Xinhua | Updated: 2021-03-18 10:00

Speaker of the House Nancy Pelosi (L) and Rep. Shelia Jackson Lee talk during a news conference about the renewal of the Violence Against Women Act in the Rayburn Room at the US Capitol on March 17, 2021 in Washington, DC. [Photo/Agencies]

WASHINGTON - The US House on Wednesday passed a bill to reauthorize the Violence Against Women Act (VAWA), legislation sponsored by President Joe Biden in the 1990s when he was a US senator but lapsed in 2019 as its latest revision expired.

Voting largely along party lines, lawmakers approved the "Violence Against Women Reauthorization Act of 2021" in a 244-172 vote, with only 29 Republicans joining all Democrats in support.

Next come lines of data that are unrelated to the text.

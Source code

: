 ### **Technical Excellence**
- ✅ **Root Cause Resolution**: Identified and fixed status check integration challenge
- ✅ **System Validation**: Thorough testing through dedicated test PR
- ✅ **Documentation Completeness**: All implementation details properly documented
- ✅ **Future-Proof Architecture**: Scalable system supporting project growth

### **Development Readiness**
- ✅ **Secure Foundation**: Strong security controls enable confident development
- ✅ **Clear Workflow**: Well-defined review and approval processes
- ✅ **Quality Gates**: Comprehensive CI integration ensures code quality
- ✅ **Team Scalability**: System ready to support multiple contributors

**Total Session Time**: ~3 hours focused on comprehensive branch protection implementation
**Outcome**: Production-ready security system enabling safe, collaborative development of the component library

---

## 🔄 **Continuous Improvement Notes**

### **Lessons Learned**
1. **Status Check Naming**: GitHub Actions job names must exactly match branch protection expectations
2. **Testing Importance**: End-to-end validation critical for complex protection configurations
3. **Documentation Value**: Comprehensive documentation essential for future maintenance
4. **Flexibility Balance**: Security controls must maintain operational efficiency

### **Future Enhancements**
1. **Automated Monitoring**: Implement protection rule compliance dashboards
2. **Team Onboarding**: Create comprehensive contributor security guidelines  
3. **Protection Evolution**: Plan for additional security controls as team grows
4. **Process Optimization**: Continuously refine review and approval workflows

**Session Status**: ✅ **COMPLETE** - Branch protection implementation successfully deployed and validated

The new bill revised previous versions of VAWA by authorizing funding for grants and other forms of support in an effort to prevent and combat sexual assault, domestic violence, dating violence and stalking and deliver assistance to victims.

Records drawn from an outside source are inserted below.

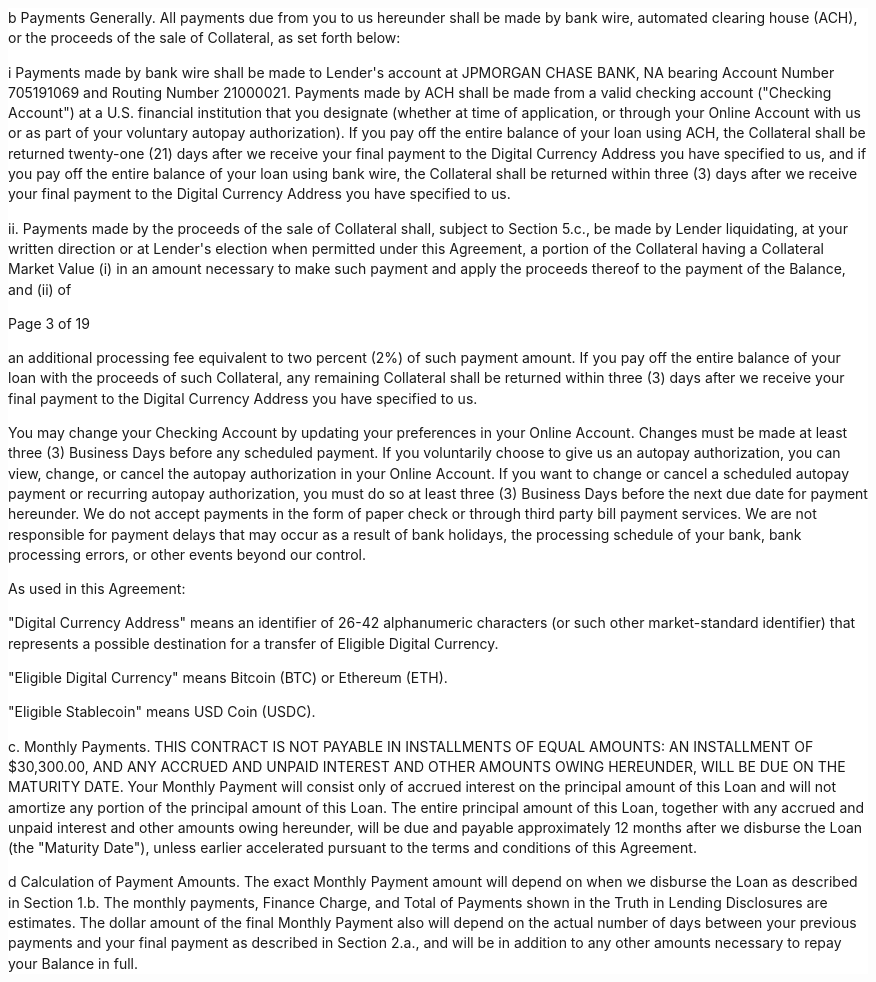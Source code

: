 b Payments Generally. All payments due from you to us hereunder shall be made by bank wire, automated clearing house (ACH), or the proceeds of the sale of Collateral, as set forth below:

i Payments made by bank wire shall be made to Lender's account at JPMORGAN CHASE BANK, NA bearing Account Number 705191069 and Routing Number 21000021. Payments made by ACH shall be made from a valid checking account ("Checking Account") at a U.S. financial institution that you designate (whether at time of application, or through your Online Account with us or as part of your voluntary autopay authorization). If you pay off the entire balance of your loan using ACH, the Collateral shall be returned twenty-one (21) days after we receive your final payment to the Digital Currency Address you have specified to us, and if you pay off the entire balance of your loan using bank wire, the Collateral shall be returned within three (3) days after we receive your final payment to the Digital Currency Address you have specified to us.

ii. Payments made by the proceeds of the sale of Collateral shall, subject to Section 5.c., be made by Lender liquidating, at your written direction or at Lender's election when permitted under this Agreement, a portion of the Collateral having a Collateral Market Value (i) in an amount necessary to make such payment and apply the proceeds thereof to the payment of the Balance, and (ii) of

Page 3 of 19

an additional processing fee equivalent to two percent (2%) of such payment amount. If you pay off the entire balance of your loan with the proceeds of such Collateral, any remaining Collateral shall be returned within three (3) days after we receive your final payment to the Digital Currency Address you have specified to us.

You may change your Checking Account by updating your preferences in your Online Account. Changes must be made at least three (3) Business Days before any scheduled payment. If you voluntarily choose to give us an autopay authorization, you can view, change, or cancel the autopay authorization in your Online Account. If you want to change or cancel a scheduled autopay payment or recurring autopay authorization, you must do so at least three (3) Business Days before the next due date for payment hereunder. We do not accept payments in the form of paper check or through third party bill payment services. We are not responsible for payment delays that may occur as a result of bank holidays, the processing schedule of your bank, bank processing errors, or other events beyond our control.

As used in this Agreement:

"Digital Currency Address" means an identifier of 26-42 alphanumeric characters (or such other market-standard identifier) that represents a possible destination for a transfer of Eligible Digital Currency.

"Eligible Digital Currency" means Bitcoin (BTC) or Ethereum (ETH).

"Eligible Stablecoin" means USD Coin (USDC).

c. Monthly Payments. THIS CONTRACT IS NOT PAYABLE IN INSTALLMENTS OF EQUAL AMOUNTS: AN INSTALLMENT OF $30,300.00, AND ANY ACCRUED AND UNPAID INTEREST AND OTHER AMOUNTS OWING HEREUNDER, WILL BE DUE ON THE MATURITY DATE. Your Monthly Payment will consist only of accrued interest on the principal amount of this Loan and will not amortize any portion of the principal amount of this Loan. The entire principal amount of this Loan, together with any accrued and unpaid interest and other amounts owing hereunder, will be due and payable approximately 12 months after we disburse the Loan (the "Maturity Date"), unless earlier accelerated pursuant to the terms and conditions of this Agreement.

d Calculation of Payment Amounts. The exact Monthly Payment amount will depend on when we disburse the Loan as described in Section 1.b. The monthly payments, Finance Charge, and Total of Payments shown in the Truth in Lending Disclosures are estimates. The dollar amount of the final Monthly Payment also will depend on the actual number of days between your previous payments and your final payment as described in Section 2.a., and will be in addition to any other amounts necessary to repay your Balance in full.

It would mend the so-called "boyfriend loophole" to prevent dating partners who are domestic violence or abuse convicts from buying or owning firearms. It also includes provisions to make safe housing more accessible and ensure that state unemployment benefits cannot be denied to individuals who leave jobs due to sexual harassment or assault, domestic or dating violence or stalking.

The legislation was introduced to the House earlier this month by Democrats Sheila Jackson Lee and Jerry Nadler, as well as Republican Brian Fitzpatrick.

"Women cannot go back. Women cannot continue in an intimidated fashion to tragically be subject to men who violently attack them," Jackson Lee said during House floor debate. "That is what this legislation is about."

The White House issued a statement Wednesday supporting the bill, saying that "VAWA reauthorization is more urgent now than ever, especially when the pandemic and economic crisis have only further increased the risks of abuse and the barriers to safety for women in the United States".

The original VAWA was enacted in 1994 and has since been reauthorized repeatedly. But it has not been renewed since its latest expiration in February 2019, when the then Republican-controlled Senate refused to take up the measure passed in the House.

Biden has applauded the effort to reauthorize VAWA, saying in a March 8 statement that Congress should "come together in a bipartisan manner to ensure swift passage of VAWA legislation in both the House and the Senate".

"Domestic violence is being called a pandemic within the COVID-19 pandemic, with growing evidence showing that the conditions of the pandemic have resulted in escalated rates of intimate partner violence, and in some cases more severe injuries," he said.

The passage of the bill came less than 24 hours after eight people, six of them females of Asian descent, were killed in three shooting incidents in the Atlanta area in the state of Georgia, underscoring the worrisome rise in anti-Asian violence in the United States.

"This crime has elements that we are trying to address here in Congress, gun violence, violence against women and the meteoric rise of violence we are witnessing against the (Asian American and Pacific Islander) community," Marilyn Strickland, Democratic congresswoman from the Washington state, said during the floor debate.

"As a woman who is Black and Korean, I'm acutely aware how it feels to be erased or ignored and how the default position when violence is committed against women of color or women is to defer from confronting the hate that is often the motivation," she said.